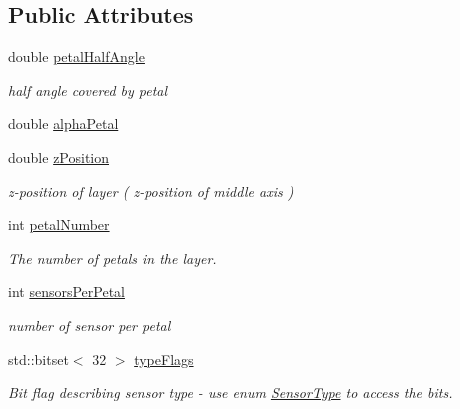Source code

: \subsection*{Public Attributes}
\begin{DoxyCompactItemize}
\item 
double \hyperlink{struct_d_d4hep_1_1_d_d_rec_1_1_z_disk_petals_struct_1_1_layer_layout_a85cf828a62962381c4db27d71a536dfa}{petal\+Half\+Angle}
\begin{DoxyCompactList}\small\item\em half angle covered by petal \end{DoxyCompactList}\item 
double \hyperlink{struct_d_d4hep_1_1_d_d_rec_1_1_z_disk_petals_struct_1_1_layer_layout_a8e5089dc9e7157730d3c3773ed6f285c}{alpha\+Petal}
\item 
double \hyperlink{struct_d_d4hep_1_1_d_d_rec_1_1_z_disk_petals_struct_1_1_layer_layout_a2b501a3aa1eb000afd0c2b15a3fa3ff0}{z\+Position}
\begin{DoxyCompactList}\small\item\em z-\/position of layer ( z-\/position of middle axis ) \end{DoxyCompactList}\item 
int \hyperlink{struct_d_d4hep_1_1_d_d_rec_1_1_z_disk_petals_struct_1_1_layer_layout_a4b7640805517bd0d1cb1d2d6aa3ddb99}{petal\+Number}
\begin{DoxyCompactList}\small\item\em The number of petals in the layer. \end{DoxyCompactList}\item 
int \hyperlink{struct_d_d4hep_1_1_d_d_rec_1_1_z_disk_petals_struct_1_1_layer_layout_af4b922495a14cb54c5d6412ef1097d52}{sensors\+Per\+Petal}
\begin{DoxyCompactList}\small\item\em number of sensor per petal \end{DoxyCompactList}\item 
std\+::bitset$<$ 32 $>$ \hyperlink{struct_d_d4hep_1_1_d_d_rec_1_1_z_disk_petals_struct_1_1_layer_layout_a20e5c894370d93b960dccbb7b31d167c}{type\+Flags}
\begin{DoxyCompactList}\small\item\em Bit flag describing sensor type -\/ use enum \hyperlink{struct_d_d4hep_1_1_d_d_rec_1_1_z_disk_petals_struct_1_1_sensor_type}{Sensor\+Type} to access the bits. \end{DoxyCompactList}\item 

\end{DoxyCompactItemize}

################

| What you have to do |
All of the entries must be reproduced exactly, apart from the pictures, which are to be dropped.

| Expected answer |
Source code

: \subsection*{Public Attributes}
\begin{DoxyCompactItemize}
\item 
double \hyperlink{struct_d_d4hep_1_1_d_d_rec_1_1_z_disk_petals_struct_1_1_layer_layout_a85cf828a62962381c4db27d71a536dfa}{petal\+Half\+Angle}
\begin{DoxyCompactList}\small\item\em half angle covered by petal \end{DoxyCompactList}\item 
double \hyperlink{struct_d_d4hep_1_1_d_d_rec_1_1_z_disk_petals_struct_1_1_layer_layout_a8e5089dc9e7157730d3c3773ed6f285c}{alpha\+Petal}
\item 
double \hyperlink{struct_d_d4hep_1_1_d_d_rec_1_1_z_disk_petals_struct_1_1_layer_layout_a2b501a3aa1eb000afd0c2b15a3fa3ff0}{z\+Position}
\begin{DoxyCompactList}\small\item\em z-\/position of layer ( z-\/position of middle axis ) \end{DoxyCompactList}\item 
int \hyperlink{struct_d_d4hep_1_1_d_d_rec_1_1_z_disk_petals_struct_1_1_layer_layout_a4b7640805517bd0d1cb1d2d6aa3ddb99}{petal\+Number}
\begin{DoxyCompactList}\small\item\em The number of petals in the layer. \end{DoxyCompactList}\item 
int \hyperlink{struct_d_d4hep_1_1_d_d_rec_1_1_z_disk_petals_struct_1_1_layer_layout_af4b922495a14cb54c5d6412ef1097d52}{sensors\+Per\+Petal}
\begin{DoxyCompactList}\small\item\em number of sensor per petal \end{DoxyCompactList}\item 
std\+::bitset$<$ 32 $>$ \hyperlink{struct_d_d4hep_1_1_d_d_rec_1_1_z_disk_petals_struct_1_1_layer_layout_a20e5c894370d93b960dccbb7b31d167c}{type\+Flags}
\begin{DoxyCompactList}\small\item\em Bit flag describing sensor type -\/ use enum \hyperlink{struct_d_d4hep_1_1_d_d_rec_1_1_z_disk_petals_struct_1_1_sensor_type}{Sensor\+Type} to access the bits. \end{DoxyCompactList}\item 

\end{DoxyCompactItemize}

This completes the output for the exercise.